As for those in the other two categories, hopefully with tools you can
address these. I'm speaking to you know over two wireless links: a linksys
WPC11 card to a linksys WAP11 in the basement, and a BreezeCOM -
BreezeACCESS 2.4 (thank you, Frederick Wireless -- very robust, efficient,
and friendly last-mile provider in north central Maryland) from my house to
downtown. You could find the BreezeCOM pretty easily: the unit has an SNMP
agent that talks to the world. I probably don't have the latest
nmap-os-fingerprints, but it doesn't recognize it. (xprobe thinks its
FINAL:[ Windows Based. Open/Net/FreeBSD/DG-UX/HP-UX 10.x etc ]. giggle.)
Anyway, it would gladly give up enterprises.710.10.2.1.1, so that isn't
really an issue. Piece of cake. Guess this comes under the "clueless"
category.
The linksys is going to be a bit more of a trick to identify. Its got a web
server and a tftp server, sure, but I took the defaults. My home network is
192.168.0/24. The defaults put the wired side at 192.168.1/24. So unless I
get a strange urge to monitor the AP, its invisible at layer 3. But traffic
is flowing... and the only way, from the wired side, I know of to detect
this is to find one of the bridged hosts:
? (192.168.0.2) at 00:06:25:A6:35:F5 [ether] on eth0
go to the tables at http://standards.ieee.org/regauth/oui/oui.txt and you
get
00-06-25 (hex) The Linksys Group, Inc.
000625 (base 16) The Linksys Group, Inc.
17401 Armstrong Ave.
Irvine CA 92614
UNITED STATES
Doing the usual host identification would tell you that this is a user class
machine, so either you've purchased some linksys 10/100 cards, or there is
an issue. (Maybe the fact that Linksys has 00-04-5A as well means you could
distinguish the wired from the wireless, dunno.) From there, I guess you
trace it via the switch port the MAC address is on, and then trace cabling.
Guess this one comes under the "well intentioned" category. And its a hard
problem, particularly if you are dealing with a lot of remote units.

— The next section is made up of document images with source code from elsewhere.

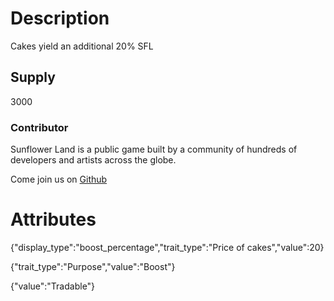 # Description

Cakes yield an additional 20% SFL

## Supply

3000

### Contributor

Sunflower Land is a public game built by a community of hundreds of developers and artists across the globe.

Come join us on [Github](https://github.com/sunflower-land/sunflower-land)

# Attributes

{"display_type":"boost_percentage","trait_type":"Price of cakes","value":20}

{"trait_type":"Purpose","value":"Boost"}

{"value":"Tradable"}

Its the
old "unknown unmanaged hub" problem. (Sidebar: Loran's old Kinetics box
would provide you with the existence of the unmanaged hubs. Perhaps other
network management devices would as well. That might be a useful tool for a
site survey.)
KEY POINT: THIS WAS A DEFAULT INSTALLATION. No magic AP hardening. The box
is stealthy from the wired side just because I didn't bother to change the
defaults.
But if I put this into a "real world" context, I've done surveys from the
wired side several times. Always, if the enterprise has more than 5,000
responding IPs or so, you will find wireless hosts; and generally they fall
into the latter two categories, so layer 2 approaches will find them.
Well, this is getting rather long, but Jeffrey, good luck with your paper.
--woody
----------------------------------------------------------------------------
This list is provided by the SecurityFocus Security Intelligence Alert (SIA)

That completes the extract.